Exercise description ▸ Tally the lines in the entries where the string "Ratna" appears, and write only the total.

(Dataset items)

※ ※ ※

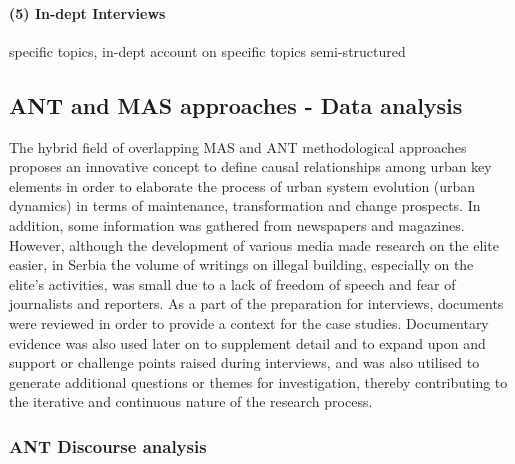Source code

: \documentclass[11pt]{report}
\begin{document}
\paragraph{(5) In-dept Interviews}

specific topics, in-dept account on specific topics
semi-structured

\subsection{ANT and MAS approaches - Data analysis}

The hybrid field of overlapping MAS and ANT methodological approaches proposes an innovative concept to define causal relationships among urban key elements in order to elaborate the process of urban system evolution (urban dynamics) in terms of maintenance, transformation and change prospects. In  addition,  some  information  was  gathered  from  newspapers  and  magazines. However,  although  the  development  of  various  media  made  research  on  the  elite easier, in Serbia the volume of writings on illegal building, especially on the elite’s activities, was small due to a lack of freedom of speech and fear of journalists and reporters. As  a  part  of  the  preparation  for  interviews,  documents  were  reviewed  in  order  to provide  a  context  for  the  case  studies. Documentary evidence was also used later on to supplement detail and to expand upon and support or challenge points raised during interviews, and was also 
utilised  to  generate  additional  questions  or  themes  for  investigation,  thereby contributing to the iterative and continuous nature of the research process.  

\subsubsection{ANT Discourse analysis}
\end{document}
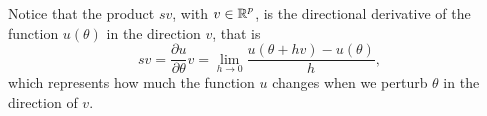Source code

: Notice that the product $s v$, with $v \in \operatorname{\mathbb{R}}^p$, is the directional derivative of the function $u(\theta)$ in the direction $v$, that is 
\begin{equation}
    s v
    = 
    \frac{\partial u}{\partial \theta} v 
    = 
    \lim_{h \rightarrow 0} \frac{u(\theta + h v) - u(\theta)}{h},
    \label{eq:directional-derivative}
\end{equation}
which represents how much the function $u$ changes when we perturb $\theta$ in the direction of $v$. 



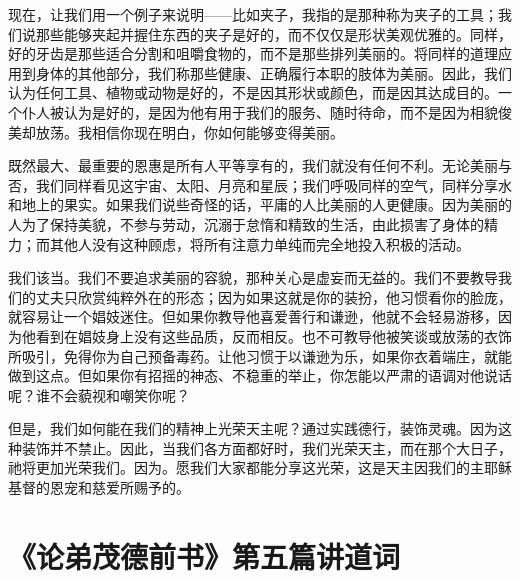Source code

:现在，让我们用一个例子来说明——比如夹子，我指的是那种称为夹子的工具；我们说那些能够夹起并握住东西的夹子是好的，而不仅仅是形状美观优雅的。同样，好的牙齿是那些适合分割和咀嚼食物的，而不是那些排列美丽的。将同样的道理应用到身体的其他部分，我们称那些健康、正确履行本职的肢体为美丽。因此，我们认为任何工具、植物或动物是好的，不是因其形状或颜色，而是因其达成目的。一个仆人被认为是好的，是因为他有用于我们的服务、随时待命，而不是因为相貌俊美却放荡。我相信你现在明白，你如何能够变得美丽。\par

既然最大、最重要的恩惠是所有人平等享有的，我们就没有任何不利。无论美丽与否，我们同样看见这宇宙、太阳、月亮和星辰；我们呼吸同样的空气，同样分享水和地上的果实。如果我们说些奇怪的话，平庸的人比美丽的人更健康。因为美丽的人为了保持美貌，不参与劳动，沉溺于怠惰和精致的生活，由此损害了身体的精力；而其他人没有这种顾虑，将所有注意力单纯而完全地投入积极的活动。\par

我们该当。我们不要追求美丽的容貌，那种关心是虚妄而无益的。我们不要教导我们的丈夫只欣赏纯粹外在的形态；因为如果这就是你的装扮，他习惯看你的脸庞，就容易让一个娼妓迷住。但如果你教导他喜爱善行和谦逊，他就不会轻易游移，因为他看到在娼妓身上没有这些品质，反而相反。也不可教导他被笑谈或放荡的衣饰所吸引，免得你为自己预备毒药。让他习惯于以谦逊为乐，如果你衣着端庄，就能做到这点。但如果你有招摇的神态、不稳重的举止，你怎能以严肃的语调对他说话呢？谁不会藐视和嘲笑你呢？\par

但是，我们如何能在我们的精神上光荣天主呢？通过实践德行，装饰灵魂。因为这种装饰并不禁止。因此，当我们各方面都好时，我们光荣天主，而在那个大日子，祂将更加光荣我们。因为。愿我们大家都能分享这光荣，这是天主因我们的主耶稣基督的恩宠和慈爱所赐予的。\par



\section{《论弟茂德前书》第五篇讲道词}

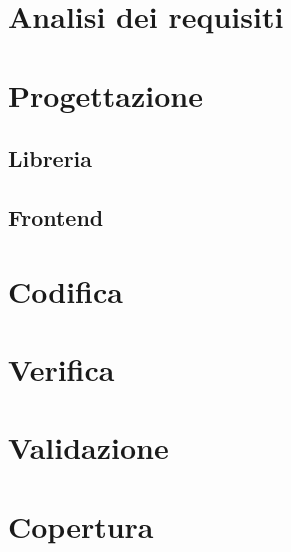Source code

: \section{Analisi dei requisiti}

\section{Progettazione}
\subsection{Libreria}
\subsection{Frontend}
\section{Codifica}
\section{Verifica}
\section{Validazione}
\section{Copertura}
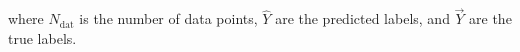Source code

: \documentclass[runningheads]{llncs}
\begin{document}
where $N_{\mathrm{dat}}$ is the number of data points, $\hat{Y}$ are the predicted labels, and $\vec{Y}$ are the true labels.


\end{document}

※ ※ ※

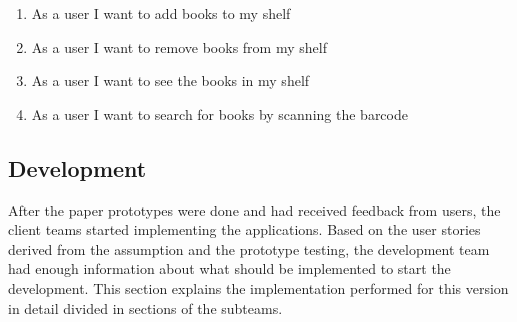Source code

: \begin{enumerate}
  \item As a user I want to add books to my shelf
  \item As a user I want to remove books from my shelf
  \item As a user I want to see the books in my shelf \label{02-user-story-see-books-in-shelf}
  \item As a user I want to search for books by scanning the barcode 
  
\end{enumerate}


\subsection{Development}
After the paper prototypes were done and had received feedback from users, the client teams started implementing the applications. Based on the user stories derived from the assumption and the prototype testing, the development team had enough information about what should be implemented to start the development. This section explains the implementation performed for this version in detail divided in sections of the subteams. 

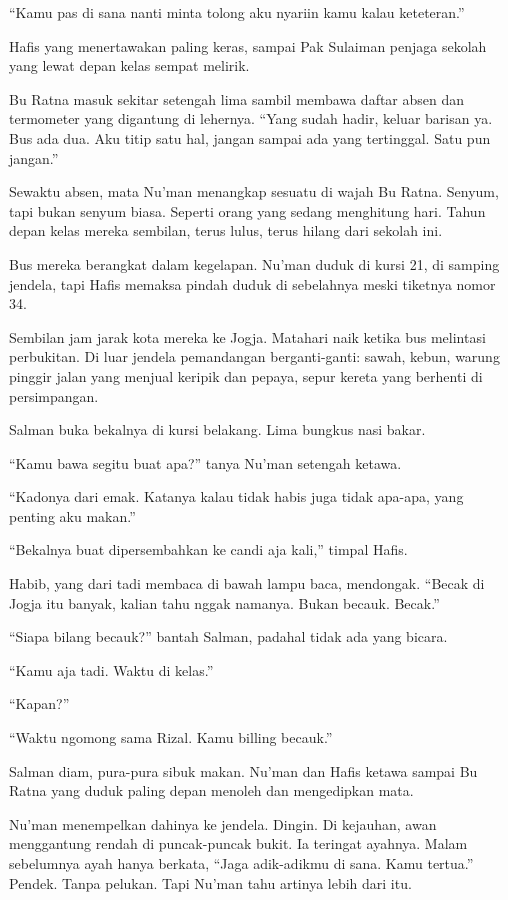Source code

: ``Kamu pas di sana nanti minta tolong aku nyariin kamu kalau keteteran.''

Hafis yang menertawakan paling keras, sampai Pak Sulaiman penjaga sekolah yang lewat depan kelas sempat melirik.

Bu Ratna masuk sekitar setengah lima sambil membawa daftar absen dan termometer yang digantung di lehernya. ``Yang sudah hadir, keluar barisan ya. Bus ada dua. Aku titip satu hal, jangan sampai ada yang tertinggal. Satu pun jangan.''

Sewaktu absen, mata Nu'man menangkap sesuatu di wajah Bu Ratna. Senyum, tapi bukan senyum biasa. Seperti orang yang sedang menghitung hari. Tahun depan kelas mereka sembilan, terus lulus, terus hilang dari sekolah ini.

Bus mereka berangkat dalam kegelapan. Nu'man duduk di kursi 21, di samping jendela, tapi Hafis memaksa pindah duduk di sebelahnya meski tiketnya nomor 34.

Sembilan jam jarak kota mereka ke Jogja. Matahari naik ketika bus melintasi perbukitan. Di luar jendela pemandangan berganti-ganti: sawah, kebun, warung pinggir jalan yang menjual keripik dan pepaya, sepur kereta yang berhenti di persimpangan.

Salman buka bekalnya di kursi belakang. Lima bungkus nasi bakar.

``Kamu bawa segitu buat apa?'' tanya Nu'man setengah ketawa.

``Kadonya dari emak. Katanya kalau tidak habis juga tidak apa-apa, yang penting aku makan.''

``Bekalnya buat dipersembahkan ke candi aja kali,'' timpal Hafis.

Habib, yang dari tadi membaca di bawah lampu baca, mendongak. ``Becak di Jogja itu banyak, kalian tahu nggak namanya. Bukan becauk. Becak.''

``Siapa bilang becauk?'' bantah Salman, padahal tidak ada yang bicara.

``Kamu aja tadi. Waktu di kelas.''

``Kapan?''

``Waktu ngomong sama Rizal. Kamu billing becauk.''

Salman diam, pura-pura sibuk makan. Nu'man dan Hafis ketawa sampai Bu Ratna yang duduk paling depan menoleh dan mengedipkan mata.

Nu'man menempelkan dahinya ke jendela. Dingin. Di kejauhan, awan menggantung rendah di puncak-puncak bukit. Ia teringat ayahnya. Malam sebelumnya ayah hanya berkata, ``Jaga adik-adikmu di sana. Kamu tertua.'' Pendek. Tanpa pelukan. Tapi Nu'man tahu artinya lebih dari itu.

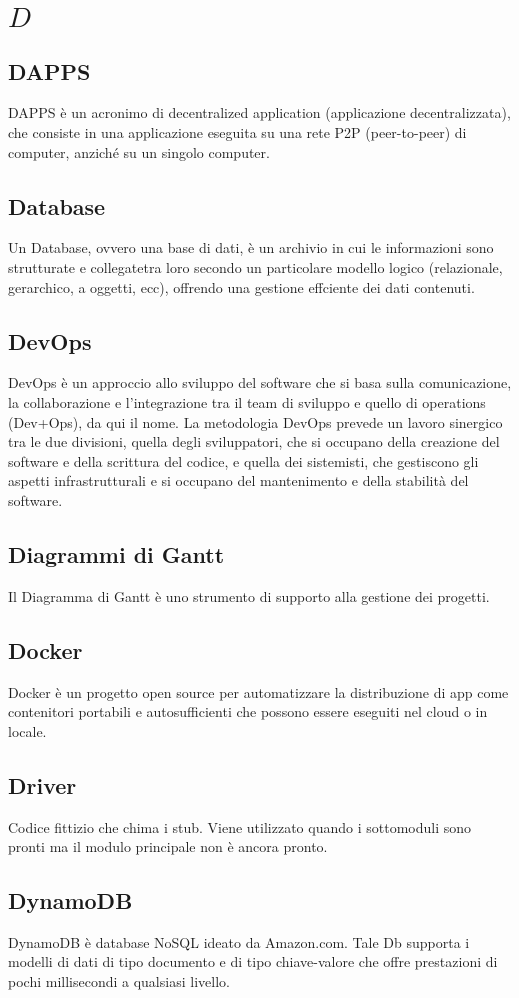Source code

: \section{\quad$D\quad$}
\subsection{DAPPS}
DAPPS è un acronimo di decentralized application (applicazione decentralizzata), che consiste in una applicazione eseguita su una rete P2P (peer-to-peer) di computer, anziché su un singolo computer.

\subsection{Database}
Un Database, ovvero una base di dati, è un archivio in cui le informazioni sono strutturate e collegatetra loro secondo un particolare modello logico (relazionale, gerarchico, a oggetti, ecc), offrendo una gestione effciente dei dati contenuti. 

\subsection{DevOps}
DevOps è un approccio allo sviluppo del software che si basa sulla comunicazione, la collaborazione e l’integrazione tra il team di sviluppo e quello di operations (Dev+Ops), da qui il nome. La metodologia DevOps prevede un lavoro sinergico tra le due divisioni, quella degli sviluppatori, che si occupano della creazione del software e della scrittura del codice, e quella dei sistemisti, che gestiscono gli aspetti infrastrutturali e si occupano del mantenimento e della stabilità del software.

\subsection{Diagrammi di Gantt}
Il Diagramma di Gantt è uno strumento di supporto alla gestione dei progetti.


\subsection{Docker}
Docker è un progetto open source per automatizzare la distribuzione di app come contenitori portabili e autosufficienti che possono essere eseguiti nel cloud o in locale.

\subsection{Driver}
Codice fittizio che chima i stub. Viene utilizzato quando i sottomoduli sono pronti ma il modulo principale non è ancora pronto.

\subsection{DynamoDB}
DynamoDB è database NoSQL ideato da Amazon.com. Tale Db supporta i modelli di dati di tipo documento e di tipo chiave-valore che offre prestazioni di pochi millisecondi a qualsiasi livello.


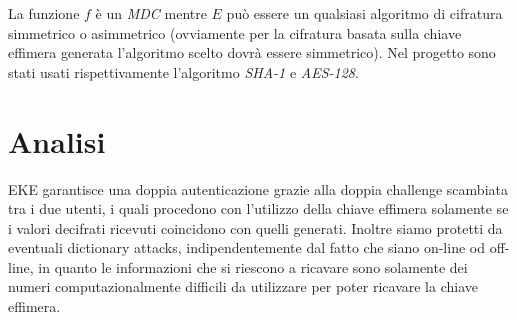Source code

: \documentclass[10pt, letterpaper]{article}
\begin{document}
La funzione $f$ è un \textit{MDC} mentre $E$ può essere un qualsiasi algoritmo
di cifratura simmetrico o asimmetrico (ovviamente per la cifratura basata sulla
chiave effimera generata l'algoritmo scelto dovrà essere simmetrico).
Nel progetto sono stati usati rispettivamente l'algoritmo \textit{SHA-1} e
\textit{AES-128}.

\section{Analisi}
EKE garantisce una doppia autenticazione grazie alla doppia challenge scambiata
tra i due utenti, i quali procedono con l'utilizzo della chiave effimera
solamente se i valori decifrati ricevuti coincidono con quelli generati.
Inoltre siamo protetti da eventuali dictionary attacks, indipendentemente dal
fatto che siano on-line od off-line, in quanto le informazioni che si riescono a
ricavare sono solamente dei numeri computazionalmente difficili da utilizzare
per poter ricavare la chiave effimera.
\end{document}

※ ※ ※

Answer below ▸ 3